Clon1998 commented Mar 3, 2024

Hey,
can you attach the log files of the companion?
40 GB is a shit ton and tbh. I currently have no idea what could cause that.
The progress notifications are issued in 5% steps and have a size of around 1kb as the progress notification do not include a snapshot.

The only other thing I could think of is that one of the webcams did not stop when you closed the app/ put the app in background.

@theokeeler
Copy link
Author

logs-20240303-164252.zip
Mobileraker Companion logs attached.

In terms of webcams, this machine has one 1280x1024@30fps webrtc feed. Looking at this on a desktop via mainsail, my system reports between 2.8 and 3.8Mbps; That should only account for ~570MB/20 minutes, so I don't see how it could be the (only) culprit here (unless the webcam feed gets reopened and left open multiple times).

@Clon1998
Copy link
Owner

Clon1998 commented Mar 4, 2024

logs-20240303-164252.zip Mobileraker Companion logs attached.

In terms of webcams, this machine has one 1280x1024@30fps webrtc feed.
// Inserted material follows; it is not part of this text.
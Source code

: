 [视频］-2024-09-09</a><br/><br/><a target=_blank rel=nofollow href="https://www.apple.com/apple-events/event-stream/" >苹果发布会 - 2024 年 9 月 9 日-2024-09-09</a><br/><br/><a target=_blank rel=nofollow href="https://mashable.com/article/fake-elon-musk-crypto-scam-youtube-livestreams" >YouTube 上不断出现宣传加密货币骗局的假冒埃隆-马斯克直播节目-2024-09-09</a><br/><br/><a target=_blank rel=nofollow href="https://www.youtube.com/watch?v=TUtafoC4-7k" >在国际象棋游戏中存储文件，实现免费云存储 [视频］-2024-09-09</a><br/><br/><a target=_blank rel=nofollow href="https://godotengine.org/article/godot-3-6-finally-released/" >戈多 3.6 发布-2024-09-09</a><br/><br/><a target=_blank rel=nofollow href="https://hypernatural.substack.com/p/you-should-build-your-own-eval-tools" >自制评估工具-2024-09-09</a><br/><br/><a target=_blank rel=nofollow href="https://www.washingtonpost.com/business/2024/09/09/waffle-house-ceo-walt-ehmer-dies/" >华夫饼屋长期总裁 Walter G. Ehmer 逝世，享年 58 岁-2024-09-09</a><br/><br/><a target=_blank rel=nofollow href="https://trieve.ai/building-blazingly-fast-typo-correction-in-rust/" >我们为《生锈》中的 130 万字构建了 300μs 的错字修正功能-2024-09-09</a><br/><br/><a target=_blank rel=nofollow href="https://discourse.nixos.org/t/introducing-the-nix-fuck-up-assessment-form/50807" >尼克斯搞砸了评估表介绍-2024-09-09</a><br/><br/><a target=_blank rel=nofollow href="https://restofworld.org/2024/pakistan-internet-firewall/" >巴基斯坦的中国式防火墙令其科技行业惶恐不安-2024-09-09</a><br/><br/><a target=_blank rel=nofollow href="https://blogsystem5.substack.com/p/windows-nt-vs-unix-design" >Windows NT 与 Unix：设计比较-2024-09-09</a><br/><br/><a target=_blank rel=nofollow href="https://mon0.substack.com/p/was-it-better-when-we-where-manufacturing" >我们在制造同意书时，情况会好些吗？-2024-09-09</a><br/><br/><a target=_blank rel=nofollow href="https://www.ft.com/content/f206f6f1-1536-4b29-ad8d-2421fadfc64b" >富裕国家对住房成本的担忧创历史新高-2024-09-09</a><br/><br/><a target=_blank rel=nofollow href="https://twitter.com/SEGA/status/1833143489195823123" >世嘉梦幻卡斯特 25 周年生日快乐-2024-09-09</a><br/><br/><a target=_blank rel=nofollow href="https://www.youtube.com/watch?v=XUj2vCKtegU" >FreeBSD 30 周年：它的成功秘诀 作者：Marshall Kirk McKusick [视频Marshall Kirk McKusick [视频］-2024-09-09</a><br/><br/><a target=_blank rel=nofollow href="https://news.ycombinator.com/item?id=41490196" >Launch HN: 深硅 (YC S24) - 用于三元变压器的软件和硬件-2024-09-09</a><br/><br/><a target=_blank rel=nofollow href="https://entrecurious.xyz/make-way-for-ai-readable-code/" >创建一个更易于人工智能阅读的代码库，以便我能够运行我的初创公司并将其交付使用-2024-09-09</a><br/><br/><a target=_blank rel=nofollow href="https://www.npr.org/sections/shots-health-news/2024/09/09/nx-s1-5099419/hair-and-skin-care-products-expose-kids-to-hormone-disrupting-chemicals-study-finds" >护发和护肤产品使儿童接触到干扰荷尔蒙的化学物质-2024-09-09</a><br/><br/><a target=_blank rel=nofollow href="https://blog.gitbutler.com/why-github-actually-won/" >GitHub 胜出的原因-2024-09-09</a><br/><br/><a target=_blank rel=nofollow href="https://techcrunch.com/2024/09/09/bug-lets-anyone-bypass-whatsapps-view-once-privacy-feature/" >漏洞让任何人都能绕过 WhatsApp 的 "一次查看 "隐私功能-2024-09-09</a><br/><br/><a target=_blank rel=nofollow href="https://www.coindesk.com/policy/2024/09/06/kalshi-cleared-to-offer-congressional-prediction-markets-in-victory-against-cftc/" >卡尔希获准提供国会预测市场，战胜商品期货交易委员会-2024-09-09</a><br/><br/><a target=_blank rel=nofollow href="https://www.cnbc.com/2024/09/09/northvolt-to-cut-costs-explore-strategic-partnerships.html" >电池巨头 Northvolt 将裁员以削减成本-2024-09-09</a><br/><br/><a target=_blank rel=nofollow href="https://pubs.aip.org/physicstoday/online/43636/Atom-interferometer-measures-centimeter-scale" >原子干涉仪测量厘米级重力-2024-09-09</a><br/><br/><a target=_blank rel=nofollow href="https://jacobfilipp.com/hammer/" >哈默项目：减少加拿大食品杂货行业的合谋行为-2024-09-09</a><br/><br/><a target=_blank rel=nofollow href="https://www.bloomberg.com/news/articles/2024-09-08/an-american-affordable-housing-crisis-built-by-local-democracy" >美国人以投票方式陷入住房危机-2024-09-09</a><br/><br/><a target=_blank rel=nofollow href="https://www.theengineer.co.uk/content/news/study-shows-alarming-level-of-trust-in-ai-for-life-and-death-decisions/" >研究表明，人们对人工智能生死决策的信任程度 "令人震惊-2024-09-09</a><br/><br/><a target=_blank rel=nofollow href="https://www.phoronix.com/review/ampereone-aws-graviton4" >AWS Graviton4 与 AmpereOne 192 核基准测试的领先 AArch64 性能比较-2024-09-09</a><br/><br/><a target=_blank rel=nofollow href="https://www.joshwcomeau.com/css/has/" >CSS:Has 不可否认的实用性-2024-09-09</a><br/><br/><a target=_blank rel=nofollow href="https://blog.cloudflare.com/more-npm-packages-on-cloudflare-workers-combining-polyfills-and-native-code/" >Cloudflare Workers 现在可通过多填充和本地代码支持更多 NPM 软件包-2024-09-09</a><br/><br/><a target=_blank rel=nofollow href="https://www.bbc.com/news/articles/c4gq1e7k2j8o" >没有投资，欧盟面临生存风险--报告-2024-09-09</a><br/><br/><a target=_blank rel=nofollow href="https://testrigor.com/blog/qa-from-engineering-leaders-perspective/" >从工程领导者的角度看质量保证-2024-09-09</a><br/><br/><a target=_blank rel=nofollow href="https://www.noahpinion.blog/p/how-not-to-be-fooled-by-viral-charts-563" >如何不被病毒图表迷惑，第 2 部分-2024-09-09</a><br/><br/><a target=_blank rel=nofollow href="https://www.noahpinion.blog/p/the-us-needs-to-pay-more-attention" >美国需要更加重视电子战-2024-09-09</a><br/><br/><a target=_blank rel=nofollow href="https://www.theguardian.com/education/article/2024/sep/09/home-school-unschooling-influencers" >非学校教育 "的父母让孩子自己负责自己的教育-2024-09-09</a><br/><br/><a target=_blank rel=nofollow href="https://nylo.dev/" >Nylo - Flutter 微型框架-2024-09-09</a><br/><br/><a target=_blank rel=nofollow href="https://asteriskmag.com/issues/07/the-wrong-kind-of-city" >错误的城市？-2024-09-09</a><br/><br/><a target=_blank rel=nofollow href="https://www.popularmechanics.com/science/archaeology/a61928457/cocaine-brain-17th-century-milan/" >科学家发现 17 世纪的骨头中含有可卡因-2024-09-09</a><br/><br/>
Looking at this on a desktop via mainsail, my system reports between 2.8 and 3.8Mbps; That should only account for ~570MB/20 minutes, so I don't see how it could be the (only) culprit here (unless the webcam feed gets reopened and left open multiple times).

That is true.
The logs of the companion also do not contain anything that stands out. It sends a notifation every 2-3 mins so nothing that would cause 40GB of traffic.

Are you using the normal WebRtc or Go2Rtc?

@theokeeler
Copy link
Author

This is (as far as I know) a normal WebRTC stream from camera-streamer.

@theokeeler
Copy link
Author

I've done a little additional digging here - curiously, the excess data usage survives both the uninstallation of the mobileraker app on the phone and a subsequent reboot of the phone. My router can see several continuing connections, each approximately 2.2Mbps, across various ports that look like a reasonable range for webrtc between the phone's wireguard IP and the printer's. That certainly makes me lean towards thinking this is a result of multiple connections being opened and orphaned. If I kill these active connections at the router, the same number of connections re-establish themselves; this happens even with the phone disconnected from the network entirely, so something on the printer end of things is continuously re-establishing these connections and pushing data on them.

@Clon1998
Copy link
Owner

Mhhh.
That's actually really weired 🙃
There should be nothing going on if the app is removed 😅.
Also I double checked the webcam Implementation and can confirm that the webcams are paused/closed if the app goes into the background.

@theokeeler
Copy link
Author

Yeah, my hunch here is we're looking at the client app seeing a disconnect or interruption to the connection somewhere, and requesting a new stream from camera-streamer; The old streams persist, however, because they're all UDP and thus they don't know that the other side of the conversation is gone.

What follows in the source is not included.